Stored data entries
-=-=-=-=-

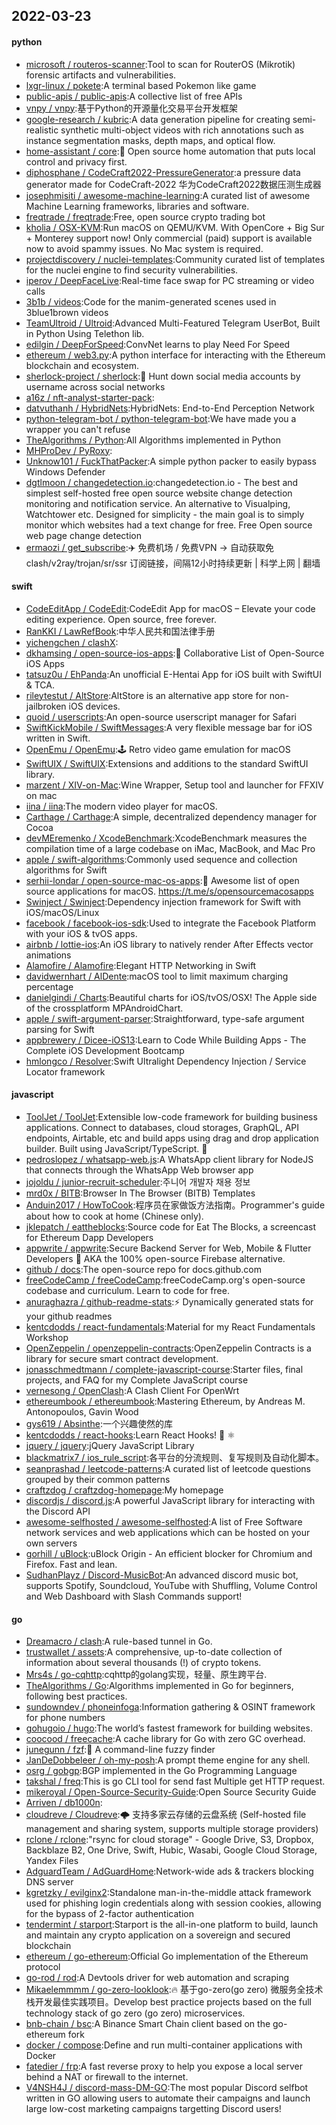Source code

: ## 2022-03-23

#### python
* [microsoft / routeros-scanner](https://github.com/microsoft/routeros-scanner):Tool to scan for RouterOS (Mikrotik) forensic artifacts and vulnerabilities.
* [lxgr-linux / pokete](https://github.com/lxgr-linux/pokete):A terminal based Pokemon like game
* [public-apis / public-apis](https://github.com/public-apis/public-apis):A collective list of free APIs
* [vnpy / vnpy](https://github.com/vnpy/vnpy):基于Python的开源量化交易平台开发框架
* [google-research / kubric](https://github.com/google-research/kubric):A data generation pipeline for creating semi-realistic synthetic multi-object videos with rich annotations such as instance segmentation masks, depth maps, and optical flow.
* [home-assistant / core](https://github.com/home-assistant/core):🏡
Open source home automation that puts local control and privacy first.
* [diphosphane / CodeCraft2022-PressureGenerator](https://github.com/diphosphane/CodeCraft2022-PressureGenerator):a pressure data generator made for CodeCraft-2022 华为CodeCraft2022数据压测生成器
* [josephmisiti / awesome-machine-learning](https://github.com/josephmisiti/awesome-machine-learning):A curated list of awesome Machine Learning frameworks, libraries and software.
* [freqtrade / freqtrade](https://github.com/freqtrade/freqtrade):Free, open source crypto trading bot
* [kholia / OSX-KVM](https://github.com/kholia/OSX-KVM):Run macOS on QEMU/KVM. With OpenCore + Big Sur + Monterey support now! Only commercial (paid) support is available now to avoid spammy issues. No Mac system is required.
* [projectdiscovery / nuclei-templates](https://github.com/projectdiscovery/nuclei-templates):Community curated list of templates for the nuclei engine to find security vulnerabilities.
* [iperov / DeepFaceLive](https://github.com/iperov/DeepFaceLive):Real-time face swap for PC streaming or video calls
* [3b1b / videos](https://github.com/3b1b/videos):Code for the manim-generated scenes used in 3blue1brown videos
* [TeamUltroid / Ultroid](https://github.com/TeamUltroid/Ultroid):Advanced Multi-Featured Telegram UserBot, Built in Python Using Telethon lib.
* [edilgin / DeepForSpeed](https://github.com/edilgin/DeepForSpeed):ConvNet learns to play Need For Speed
* [ethereum / web3.py](https://github.com/ethereum/web3.py):A python interface for interacting with the Ethereum blockchain and ecosystem.
* [sherlock-project / sherlock](https://github.com/sherlock-project/sherlock):🔎
Hunt down social media accounts by username across social networks
* [a16z / nft-analyst-starter-pack](https://github.com/a16z/nft-analyst-starter-pack):
* [datvuthanh / HybridNets](https://github.com/datvuthanh/HybridNets):HybridNets: End-to-End Perception Network
* [python-telegram-bot / python-telegram-bot](https://github.com/python-telegram-bot/python-telegram-bot):We have made you a wrapper you can't refuse
* [TheAlgorithms / Python](https://github.com/TheAlgorithms/Python):All Algorithms implemented in Python
* [MHProDev / PyRoxy](https://github.com/MHProDev/PyRoxy):
* [Unknow101 / FuckThatPacker](https://github.com/Unknow101/FuckThatPacker):A simple python packer to easily bypass Windows Defender
* [dgtlmoon / changedetection.io](https://github.com/dgtlmoon/changedetection.io):changedetection.io - The best and simplest self-hosted free open source website change detection monitoring and notification service. An alternative to Visualping, Watchtower etc. Designed for simplicity - the main goal is to simply monitor which websites had a text change for free. Free Open source web page change detection
* [ermaozi / get_subscribe](https://github.com/ermaozi/get_subscribe):✈️
免费机场 / 免费VPN -> 自动获取免 clash/v2ray/trojan/sr/ssr 订阅链接，间隔12小时持续更新 | 科学上网 | 翻墙

#### swift
* [CodeEditApp / CodeEdit](https://github.com/CodeEditApp/CodeEdit):CodeEdit App for macOS – Elevate your code editing experience. Open source, free forever.
* [RanKKI / LawRefBook](https://github.com/RanKKI/LawRefBook):中华人民共和国法律手册
* [yichengchen / clashX](https://github.com/yichengchen/clashX):
* [dkhamsing / open-source-ios-apps](https://github.com/dkhamsing/open-source-ios-apps):📱
Collaborative List of Open-Source iOS Apps
* [tatsuz0u / EhPanda](https://github.com/tatsuz0u/EhPanda):An unofficial E-Hentai App for iOS built with SwiftUI & TCA.
* [rileytestut / AltStore](https://github.com/rileytestut/AltStore):AltStore is an alternative app store for non-jailbroken iOS devices.
* [quoid / userscripts](https://github.com/quoid/userscripts):An open-source userscript manager for Safari
* [SwiftKickMobile / SwiftMessages](https://github.com/SwiftKickMobile/SwiftMessages):A very flexible message bar for iOS written in Swift.
* [OpenEmu / OpenEmu](https://github.com/OpenEmu/OpenEmu):🕹
Retro video game emulation for macOS
* [SwiftUIX / SwiftUIX](https://github.com/SwiftUIX/SwiftUIX):Extensions and additions to the standard SwiftUI library.
* [marzent / XIV-on-Mac](https://github.com/marzent/XIV-on-Mac):Wine Wrapper, Setup tool and launcher for FFXIV on mac
* [iina / iina](https://github.com/iina/iina):The modern video player for macOS.
* [Carthage / Carthage](https://github.com/Carthage/Carthage):A simple, decentralized dependency manager for Cocoa
* [devMEremenko / XcodeBenchmark](https://github.com/devMEremenko/XcodeBenchmark):XcodeBenchmark measures the compilation time of a large codebase on iMac, MacBook, and Mac Pro
* [apple / swift-algorithms](https://github.com/apple/swift-algorithms):Commonly used sequence and collection algorithms for Swift
* [serhii-londar / open-source-mac-os-apps](https://github.com/serhii-londar/open-source-mac-os-apps):🚀
Awesome list of open source applications for macOS. https://t.me/s/opensourcemacosapps
* [Swinject / Swinject](https://github.com/Swinject/Swinject):Dependency injection framework for Swift with iOS/macOS/Linux
* [facebook / facebook-ios-sdk](https://github.com/facebook/facebook-ios-sdk):Used to integrate the Facebook Platform with your iOS & tvOS apps.
* [airbnb / lottie-ios](https://github.com/airbnb/lottie-ios):An iOS library to natively render After Effects vector animations
* [Alamofire / Alamofire](https://github.com/Alamofire/Alamofire):Elegant HTTP Networking in Swift
* [davidwernhart / AlDente](https://github.com/davidwernhart/AlDente):macOS tool to limit maximum charging percentage
* [danielgindi / Charts](https://github.com/danielgindi/Charts):Beautiful charts for iOS/tvOS/OSX! The Apple side of the crossplatform MPAndroidChart.
* [apple / swift-argument-parser](https://github.com/apple/swift-argument-parser):Straightforward, type-safe argument parsing for Swift
* [appbrewery / Dicee-iOS13](https://github.com/appbrewery/Dicee-iOS13):Learn to Code While Building Apps - The Complete iOS Development Bootcamp
* [hmlongco / Resolver](https://github.com/hmlongco/Resolver):Swift Ultralight Dependency Injection / Service Locator framework

#### javascript
* [ToolJet / ToolJet](https://github.com/ToolJet/ToolJet):Extensible low-code framework for building business applications. Connect to databases, cloud storages, GraphQL, API endpoints, Airtable, etc and build apps using drag and drop application builder. Built using JavaScript/TypeScript.
🚀
* [pedroslopez / whatsapp-web.js](https://github.com/pedroslopez/whatsapp-web.js):A WhatsApp client library for NodeJS that connects through the WhatsApp Web browser app
* [jojoldu / junior-recruit-scheduler](https://github.com/jojoldu/junior-recruit-scheduler):주니어 개발자 채용 정보
* [mrd0x / BITB](https://github.com/mrd0x/BITB):Browser In The Browser (BITB) Templates
* [Anduin2017 / HowToCook](https://github.com/Anduin2017/HowToCook):程序员在家做饭方法指南。Programmer's guide about how to cook at home (Chinese only).
* [jklepatch / eattheblocks](https://github.com/jklepatch/eattheblocks):Source code for Eat The Blocks, a screencast for Ethereum Dapp Developers
* [appwrite / appwrite](https://github.com/appwrite/appwrite):Secure Backend Server for Web, Mobile & Flutter Developers
🚀
AKA the 100% open-source Firebase alternative.
* [github / docs](https://github.com/github/docs):The open-source repo for docs.github.com
* [freeCodeCamp / freeCodeCamp](https://github.com/freeCodeCamp/freeCodeCamp):freeCodeCamp.org's open-source codebase and curriculum. Learn to code for free.
* [anuraghazra / github-readme-stats](https://github.com/anuraghazra/github-readme-stats):⚡
Dynamically generated stats for your github readmes
* [kentcdodds / react-fundamentals](https://github.com/kentcdodds/react-fundamentals):Material for my React Fundamentals Workshop
* [OpenZeppelin / openzeppelin-contracts](https://github.com/OpenZeppelin/openzeppelin-contracts):OpenZeppelin Contracts is a library for secure smart contract development.
* [jonasschmedtmann / complete-javascript-course](https://github.com/jonasschmedtmann/complete-javascript-course):Starter files, final projects, and FAQ for my Complete JavaScript course
* [vernesong / OpenClash](https://github.com/vernesong/OpenClash):A Clash Client For OpenWrt
* [ethereumbook / ethereumbook](https://github.com/ethereumbook/ethereumbook):Mastering Ethereum, by Andreas M. Antonopoulos, Gavin Wood
* [gys619 / Absinthe](https://github.com/gys619/Absinthe):一个兴趣使然的库
* [kentcdodds / react-hooks](https://github.com/kentcdodds/react-hooks):Learn React Hooks!
🎣
⚛
* [jquery / jquery](https://github.com/jquery/jquery):jQuery JavaScript Library
* [blackmatrix7 / ios_rule_script](https://github.com/blackmatrix7/ios_rule_script):各平台的分流规则、复写规则及自动化脚本。
* [seanprashad / leetcode-patterns](https://github.com/seanprashad/leetcode-patterns):A curated list of leetcode questions grouped by their common patterns
* [craftzdog / craftzdog-homepage](https://github.com/craftzdog/craftzdog-homepage):My homepage
* [discordjs / discord.js](https://github.com/discordjs/discord.js):A powerful JavaScript library for interacting with the Discord API
* [awesome-selfhosted / awesome-selfhosted](https://github.com/awesome-selfhosted/awesome-selfhosted):A list of Free Software network services and web applications which can be hosted on your own servers
* [gorhill / uBlock](https://github.com/gorhill/uBlock):uBlock Origin - An efficient blocker for Chromium and Firefox. Fast and lean.
* [SudhanPlayz / Discord-MusicBot](https://github.com/SudhanPlayz/Discord-MusicBot):An advanced discord music bot, supports Spotify, Soundcloud, YouTube with Shuffling, Volume Control and Web Dashboard with Slash Commands support!

#### go
* [Dreamacro / clash](https://github.com/Dreamacro/clash):A rule-based tunnel in Go.
* [trustwallet / assets](https://github.com/trustwallet/assets):A comprehensive, up-to-date collection of information about several thousands (!) of crypto tokens.
* [Mrs4s / go-cqhttp](https://github.com/Mrs4s/go-cqhttp):cqhttp的golang实现，轻量、原生跨平台.
* [TheAlgorithms / Go](https://github.com/TheAlgorithms/Go):Algorithms implemented in Go for beginners, following best practices.
* [sundowndev / phoneinfoga](https://github.com/sundowndev/phoneinfoga):Information gathering & OSINT framework for phone numbers
* [gohugoio / hugo](https://github.com/gohugoio/hugo):The world’s fastest framework for building websites.
* [coocood / freecache](https://github.com/coocood/freecache):A cache library for Go with zero GC overhead.
* [junegunn / fzf](https://github.com/junegunn/fzf):🌸
A command-line fuzzy finder
* [JanDeDobbeleer / oh-my-posh](https://github.com/JanDeDobbeleer/oh-my-posh):A prompt theme engine for any shell.
* [osrg / gobgp](https://github.com/osrg/gobgp):BGP implemented in the Go Programming Language
* [takshal / freq](https://github.com/takshal/freq):This is go CLI tool for send fast Multiple get HTTP request.
* [mikeroyal / Open-Source-Security-Guide](https://github.com/mikeroyal/Open-Source-Security-Guide):Open Source Security Guide
* [Arriven / db1000n](https://github.com/Arriven/db1000n):
* [cloudreve / Cloudreve](https://github.com/cloudreve/Cloudreve):🌩
支持多家云存储的云盘系统 (Self-hosted file management and sharing system, supports multiple storage providers)
* [rclone / rclone](https://github.com/rclone/rclone):"rsync for cloud storage" - Google Drive, S3, Dropbox, Backblaze B2, One Drive, Swift, Hubic, Wasabi, Google Cloud Storage, Yandex Files
* [AdguardTeam / AdGuardHome](https://github.com/AdguardTeam/AdGuardHome):Network-wide ads & trackers blocking DNS server
* [kgretzky / evilginx2](https://github.com/kgretzky/evilginx2):Standalone man-in-the-middle attack framework used for phishing login credentials along with session cookies, allowing for the bypass of 2-factor authentication
* [tendermint / starport](https://github.com/tendermint/starport):Starport is the all-in-one platform to build, launch and maintain any crypto application on a sovereign and secured blockchain
* [ethereum / go-ethereum](https://github.com/ethereum/go-ethereum):Official Go implementation of the Ethereum protocol
* [go-rod / rod](https://github.com/go-rod/rod):A Devtools driver for web automation and scraping
* [Mikaelemmmm / go-zero-looklook](https://github.com/Mikaelemmmm/go-zero-looklook):🔥
基于go-zero(go zero) 微服务全技术栈开发最佳实践项目。Develop best practice projects based on the full technology stack of go zero (go zero) microservices.
* [bnb-chain / bsc](https://github.com/bnb-chain/bsc):A Binance Smart Chain client based on the go-ethereum fork
* [docker / compose](https://github.com/docker/compose):Define and run multi-container applications with Docker
* [fatedier / frp](https://github.com/fatedier/frp):A fast reverse proxy to help you expose a local server behind a NAT or firewall to the internet.
* [V4NSH4J / discord-mass-DM-GO](https://github.com/V4NSH4J/discord-mass-DM-GO):The most popular Discord selfbot written in GO allowing users to automate their campaigns and launch large low-cost marketing campaigns targetting Discord users!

-=-=-=-=-

REQUIRED ACTION:
The lines above from the one containing "Dynamically generated stats" through the one containing "Complete JavaScript course" are to be set down exactly, and no others.

TASK SOLUTION:
Dynamically generated stats for your github readmes
* [kentcdodds / react-fundamentals](https://github.com/kentcdodds/react-fundamentals):Material for my React Fundamentals Workshop
* [OpenZeppelin / openzeppelin-contracts](https://github.com/OpenZeppelin/openzeppelin-contracts):OpenZeppelin Contracts is a library for secure smart contract development.
* [jonasschmedtmann / complete-javascript-course](https://github.com/jonasschmedtmann/complete-javascript-course):Starter files, final projects, and FAQ for my Complete JavaScript course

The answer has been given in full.